Supplied records section start

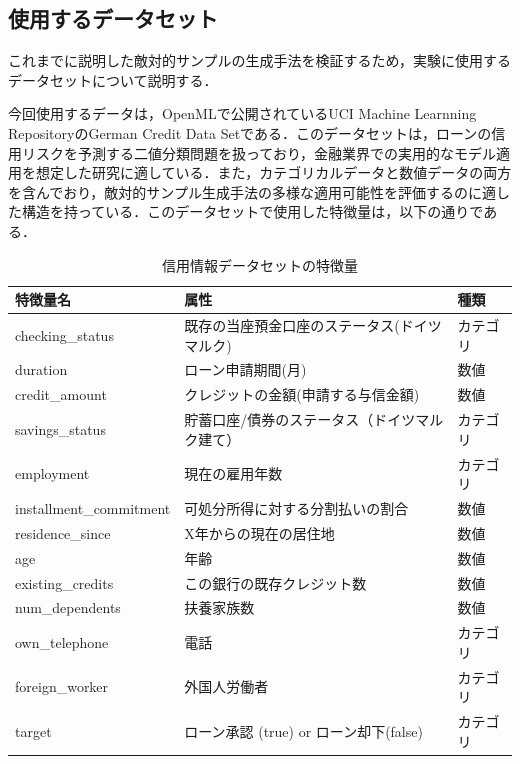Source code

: \subsection{使用するデータセット}
これまでに説明した敵対的サンプルの生成手法を検証するため，実験に使用するデータセットについて説明する．

今回使用するデータは，OpenMLで公開されているUCI Machine Learnning RepositoryのGerman Credit Data Setである．\cite{credit-g}このデータセットは，ローンの信用リスクを予測する二値分類問題を扱っており，金融業界での実用的なモデル適用を想定した研究に適している．また，カテゴリカルデータと数値データの両方を含んでおり，敵対的サンプル生成手法の多様な適用可能性を評価するのに適した構造を持っている．このデータセットで使用した特徴量は，以下の通りである．

\begin{table}[H]
    \centering
    \caption{信用情報データセットの特徴量}
    \begin{tabular}{|l|l|l|}
        \hline
        特徴量名 & 属性 & 種類 \\ \hline
        checking\_status & 既存の当座預金口座のステータス(ドイツマルク) & カテゴリ \\ \hline
        duration & ローン申請期間(月) & 数値 \\ \hline
        credit\_amount & クレジットの金額(申請する与信金額) & 数値 \\ \hline
        savings\_status & 貯蓄口座/債券のステータス（ドイツマルク建て） & カテゴリ \\ \hline
        employment & 現在の雇用年数 & カテゴリ \\ \hline
        installment\_commitment & 可処分所得に対する分割払いの割合 & 数値 \\ \hline
        residence\_since & X年からの現在の居住地 & 数値 \\ \hline
        age & 年齢 & 数値 \\ \hline
        existing\_credits & この銀行の既存クレジット数 & 数値 \\ \hline
        num\_dependents & 扶養家族数 & 数値 \\ \hline
        own\_telephone & 電話 & カテゴリ \\ \hline
        foreign\_worker & 外国人労働者 & カテゴリ \\ \hline
        target & ローン承認 (true) or ローン却下(false) & カテゴリ \\ \hline
    \end{tabular}
    \label{tab:credit_g_features}
\end{table}

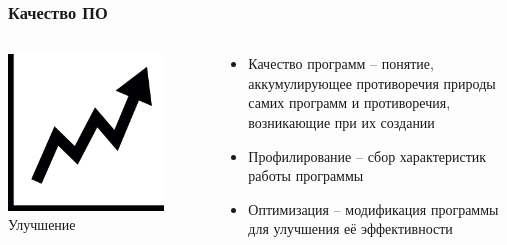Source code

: \documentclass[10pt]{beamer}
\begin{document}
\begin{frame}
\frametitle{Качество ПО}

\begin{columns}[c]

\begin{center}
  \includegraphics[width=0.8\textwidth]{res/img/improve.png}
  Улучшение
\end{center}

\begin{block}{}
\begin{itemize}
  \item Качество программ -- понятие, аккумулирующее противоречия природы самих программ и противоречия, возникающие при их создании
  \item Профилирование -- сбор характеристик работы программы
  \item Оптимизация -- модификация программы для улучшения её эффективности
\end{itemize}
\end{block}

\end{columns}


\end{frame}
\end{document}
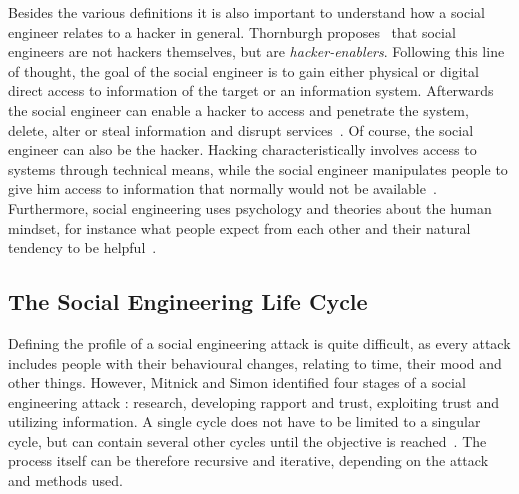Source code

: Besides the various definitions it is also important to understand how a
social engineer relates to a hacker in general. Thornburgh
proposes~\cite{thornburgh2004} that social engineers are not hackers
themselves, but are \textit{hacker-enablers}. Following this line of thought,
the goal of the social engineer is to gain either physical or digital direct
access to information of the target or an information system. Afterwards the
social engineer can enable a hacker to access and penetrate the system, delete,
alter or steal information and disrupt services~\cite{thornburgh2004}. Of
course, the social engineer can also be the hacker. Hacking characteristically
involves access to systems through technical means, while the social engineer
manipulates people to give him access to information that normally would not
be available~\cite{jones2004}. Furthermore, social engineering uses psychology
and theories about the human mindset, for instance what people expect from each
other and their natural tendency to be helpful~\cite{jones2004}.


\subsection{The Social Engineering Life Cycle}

Defining the profile of a social engineering attack is quite difficult, as
every attack includes people with their behavioural changes, relating to time,
their mood and other things. However, Mitnick and Simon identified four stages
of a social engineering attack \cite{mitnick2003}: research, developing rapport
and trust, exploiting trust and utilizing information. A single cycle does not
have to be limited to a singular cycle, but can contain several other cycles
until the objective is reached~\cite{thornburgh2004}. The process itself can be
therefore recursive and iterative, depending on the attack and methods used.

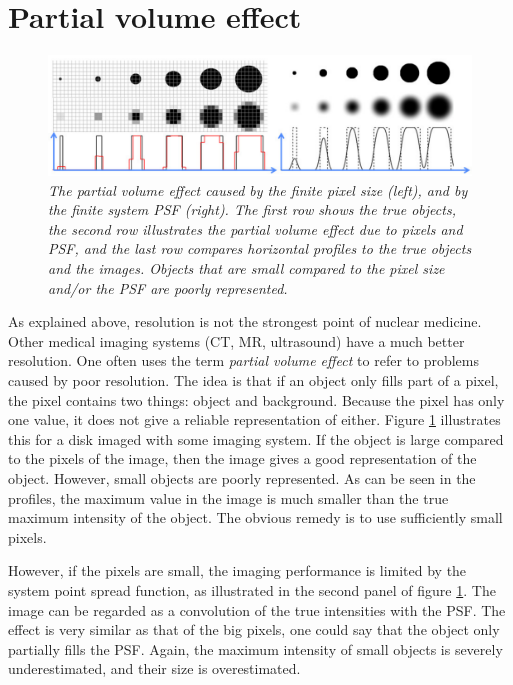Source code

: \section{Partial volume effect \label{sec:pv}}
\begin{figure}[tb]
\centering
\includegraphics[width=\figbig]{figs/fig_pv.pdf}
\caption{\label{fig:pv} \emph{The partial volume effect caused by the
finite pixel size (left), and by the finite system PSF (right). The
first row shows the true objects, the second row illustrates the
partial volume effect due to pixels and PSF, and the last row compares
horizontal profiles to the true objects and the images.  Objects that
are small compared to the pixel size and/or the PSF are poorly
represented.}}
\end{figure}
%
As explained above, resolution is not the strongest point of nuclear
medicine. Other medical imaging systems (CT, MR, ultrasound) have a
much better resolution. One often uses the term {\em partial volume
effect} to refer to problems caused by poor resolution. The idea is
that if an object only fills part of a pixel, the pixel contains two
things: object and background. Because the pixel has only one value,
it does not give a reliable representation of either. Figure
\ref{fig:pv} illustrates this for a disk imaged with some imaging
system. If the object is large compared to the pixels of the image,
then the image gives a good representation of the object. However,
small objects are poorly represented. As can be seen in the profiles,
the maximum value in the image is much smaller than the true maximum
intensity of the object. The obvious remedy is to use sufficiently
small pixels.

However, if the pixels are small, the imaging performance is limited
by the system point spread function, as illustrated in the second
panel of figure \ref{fig:pv}. The image can be regarded as a
convolution of the true intensities with the PSF. The effect is very
similar as that of the big pixels, one could say that the object only
partially fills the PSF. Again, the maximum intensity of small objects
is severely underestimated, and their size is overestimated.

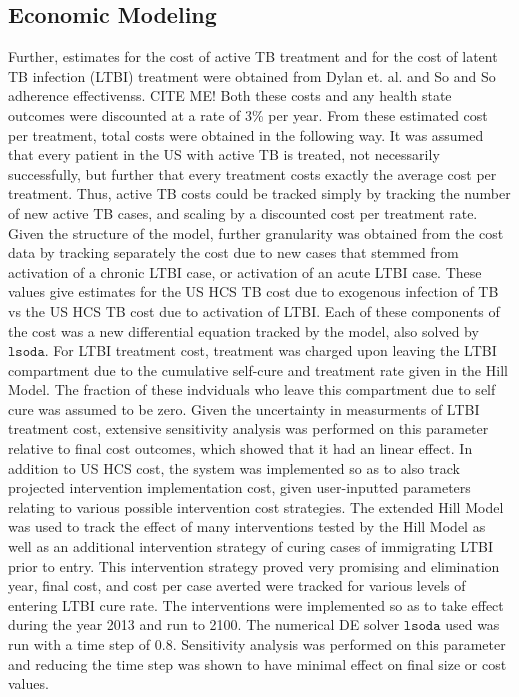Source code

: \documentclass{amsart}
\begin{document}
\subsection{Economic Modeling}
Further, estimates for the cost of active TB treatment and for the cost of
latent TB infection (LTBI) treatment were obtained from Dylan et. al. and So and
So adherence effectivenss. CITE ME!
Both these costs and any health state outcomes were discounted at a rate of 3\%
per year. From these estimated cost per treatment, total costs were obtained in
the following way. It was assumed that every patient in the US with active TB is
treated, not necessarily successfully, but further that every treatment costs
exactly the average cost per treatment. Thus, active TB costs could be tracked
simply by tracking the number of new active TB cases, and scaling by a
discounted cost per treatment rate. Given the structure of the model, further
granularity was obtained from the cost data by tracking separately the cost due
to new cases that stemmed from activation of a chronic LTBI case, or activation
of an acute LTBI case. These values give estimates for the US HCS TB cost due to
exogenous infection of TB vs the US HCS TB cost due to activation of LTBI. Each
of these components of the cost was a new differential equation tracked by the
model, also solved by $\texttt{lsoda}$. For LTBI treatment cost, treatment was
charged upon leaving the LTBI compartment due to the cumulative self-cure and
treatment rate given in the Hill Model. The fraction of these indviduals who
leave this compartment due to self cure was assumed to be zero. Given the
uncertainty in measurments of LTBI treatment cost, extensive sensitivity
analysis was performed on this parameter relative to final cost outcomes, which
showed that it had an linear effect. In addition to US HCS cost, the system
was implemented so as to also track projected intervention implementation cost,
given user-inputted parameters relating to various possible intervention cost
strategies. The extended Hill Model was used to track the effect of many
interventions tested by the Hill Model as well as an additional intervention
strategy of curing cases of immigrating LTBI prior to entry. This intervention
strategy proved very promising and elimination year, final cost, and cost per
case averted were tracked for various levels of entering LTBI cure rate. The
interventions were implemented so as to take effect during the year 2013 and run
to 2100. The numerical DE solver $\texttt{lsoda}$ used was run with a time step
of $0.8$. Sensitivity analysis was performed on this parameter and reducing the
time step was shown to have minimal effect on final size or cost values. 
\end{document}
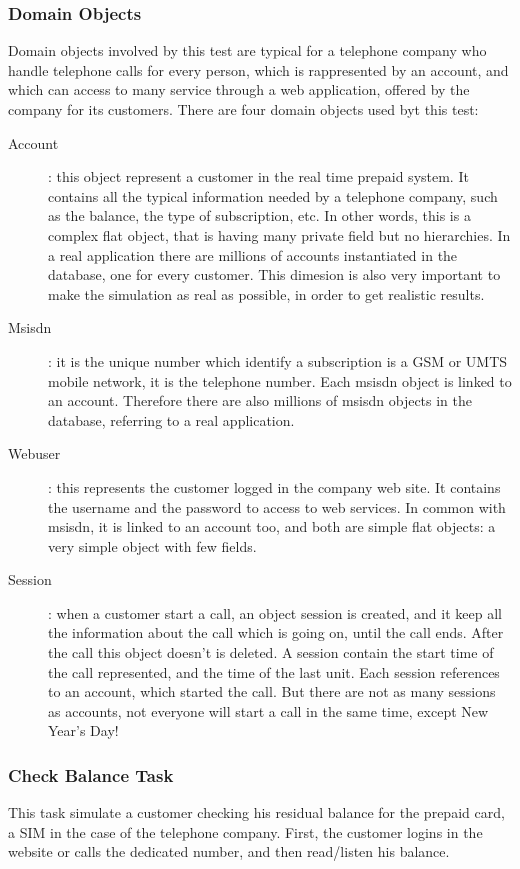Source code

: 			\subsubsection{Domain Objects}
Domain objects involved by this test are typical for a telephone company who handle telephone calls for every person, which is rappresented by an account, and which can access to many service through a web application, offered by the company for its customers. There are four domain objects used byt this test:
\begin{description}
	\item[Account]: this object represent a customer in the real time prepaid system. It contains all the typical information needed by a telephone company, such as the balance, the type of subscription, etc. In other words, this is a complex flat object, that is having many private field but no hierarchies. In a real application there are millions of accounts instantiated in the database, one for every customer. This dimesion is also very important to make the simulation as real as possible, in order to get realistic results.
	\item[Msisdn]: it is the unique number which identify a subscription is a GSM or UMTS mobile network, it is the telephone number. Each msisdn object is linked to an account. Therefore there are also millions of msisdn objects in the database, referring to a real application.
	\item[Webuser]: this represents the customer logged in the company web site. It contains the username and the password to access to web services. In common with msisdn, it is linked to an account too, and both are simple flat objects: a very simple object with few fields.
	\item[Session]: when a customer start a call, an object session is created, and it keep all the information about the call which is going on, until the call ends. After the call this object doesn't is deleted. A session contain the start time of the call represented, and the time of the last unit. Each session references to an account, which started the call. But there are not as many sessions as accounts, not everyone will start a call in the same time, except New Year's Day!
\end{description}

			\subsubsection{Check Balance Task}
This task simulate a customer checking his residual balance for the prepaid card, a SIM in the case of the telephone company. First, the customer logins in the website or calls the dedicated number, and then read/listen his balance.

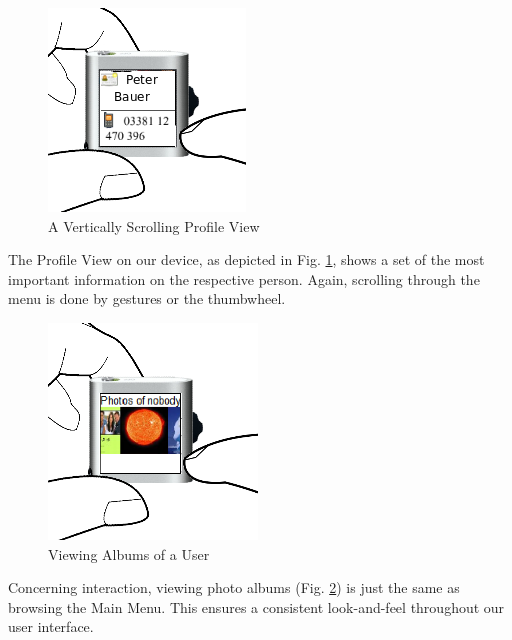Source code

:\begin{figure}[h]
  \begin{center}
    \includegraphics[width=0.6\linewidth]{imgs/wt4.png}
  \end{center}
  \caption{A Vertically Scrolling Profile View}
  \label{fig:wt4}
\end{figure}
%
The Profile View on our device, as depicted in Fig. \ref{fig:wt4}, shows a set of the most important information on the respective person. Again, scrolling through the menu is done by gestures or the thumbwheel.\\
%
\begin{figure}[h!]
  \begin{center}
    \includegraphics[width=0.6\linewidth]{imgs/wt5.png}
  \end{center}
  \caption{Viewing Albums of a User}
  \label{fig:wt5}
\end{figure}
%
Concerning interaction, viewing photo albums (Fig. \ref{fig:wt5}) is just the same as browsing the Main Menu. This ensures a consistent look-and-feel throughout our user interface.

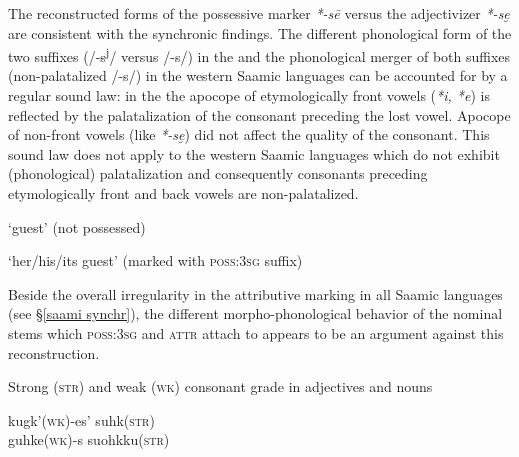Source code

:{The reconstructed  forms of the possessive marker \textit{*-sē} \cite[73]{sammallahti1998b} versus the adjectivizer \textit{*-se̮} are consistent with the synchronic findings. The different phonological form of the two suffixes (/-s\textsuperscript{j}/ versus /-s/) in the  and the phonological merger of both suffixes (non-palatalized /-s/) in the western Saamic languages can be accounted for by a regular sound law: in the  the apocope of etymologically front vowels (\textit{*i, *e}) is reflected by the palatalization of the consonant preceding the lost vowel. Apocope of non-front vowels (like \textit{*-se̮}) did not affect the quality of the consonant. This sound law does not apply to the western Saamic languages which do not exhibit (phonological) palatalization and consequently consonants preceding etymologically front and back vowels are non-palatalized.
\begin{exe}
\settowidth{}
\ex
\begin{xlist}
\ex \rm{‘guest’ (not possessed)}
\begin{xlist}
\end{xlist}
\ex \rm{‘her/his/its guest’ (marked with \textsc{poss:3sg} suffix)}
\begin{xlist}
\end{xlist}
\end{xlist}
\end{exe}
Beside the overall irregularity in the attributive marking in all Saamic languages (see \S\ref{saami synchr}), the different morpho-phonological behavior of the nominal stems which \textsc{poss:3sg} and \textsc{attr} attach to appears to be an argument against this reconstruction. 
\begin{exe}
\settowidth{}
\ex \rm{Strong (\textsc{str}) and weak (\textsc{wk}) consonant grade in adjectives and nouns}
\begin{xlist}
\ex 
\glll 	kugk'(\textsc{wk})-es' suhk(\textsc{str}) 		\\
	guhke(\textsc{wk})-s suohkku(\textsc{str}) 		\\

\end{xlist}
\end{exe}}
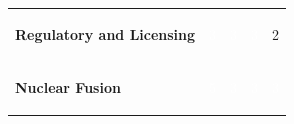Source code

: \documentclass[10pt,a4paper]{article}
\begin{document}
{\begin{tabular}{p{38mm}>{\centering\arraybackslash}p{21mm}>{\centering\arraybackslash}p{21mm}>{\centering\arraybackslash}p{21mm}>{\centering\arraybackslash}p{21mm}}
{\bfseries Regulatory and Licensing} & \colorbox{BOBlue}{\textcolor{white}{\strut\hspace{5pt}3\hspace{5pt}}} & \colorbox{BOBlue}{\textcolor{white}{\strut\hspace{5pt}3\hspace{5pt}}} & \colorbox{BOBlue}{\textcolor{white}{\strut\hspace{5pt}3\hspace{5pt}}} & \colorbox{BOLight}{\textcolor{BOText}{\strut\hspace{5pt}2\hspace{5pt}}} \\
{\bfseries Nuclear Fusion} & \colorbox{BOGreen}{\textcolor{white}{\strut\hspace{5pt}5\hspace{5pt}}} & \colorbox{BOBlue}{\textcolor{white}{\strut\hspace{5pt}3\hspace{5pt}}} & \colorbox{BOBlue}{\textcolor{white}{\strut\hspace{5pt}3\hspace{5pt}}} & \colorbox{BOBlue}{\textcolor{white}{\strut\hspace{5pt}3\hspace{5pt}}} \\
\end{tabular}}\par\vspace{2pt}
\end{document}
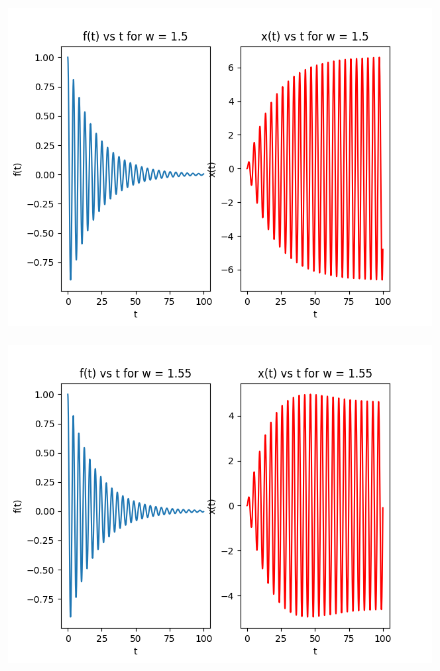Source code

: \documentclass[11pt, a4paper]{article}
\begin{document}
\begin{figure}[H]
     \centering
     \includegraphics[scale=0.8]{Figure_5.png}
\end{figure}

\begin{figure}[H]
     \centering
     \includegraphics[scale=0.8]{Figure_6.png}
\end{figure}
\end{document}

Supplied records section end

● Assignment:
Each line of the entries above that contains "tabular" is to be copied.

● Exercise response:
    \begin{tabular}{|l|l|l|}
    \end{tabular}
{\begin{tabular}{p{38mm}>{\centering\arraybackslash}p{21mm}>{\centering\arraybackslash}p{21mm}>{\centering\arraybackslash}p{21mm}>{\centering\arraybackslash}p{21mm}}
\end{tabular}}\par\vspace{2pt}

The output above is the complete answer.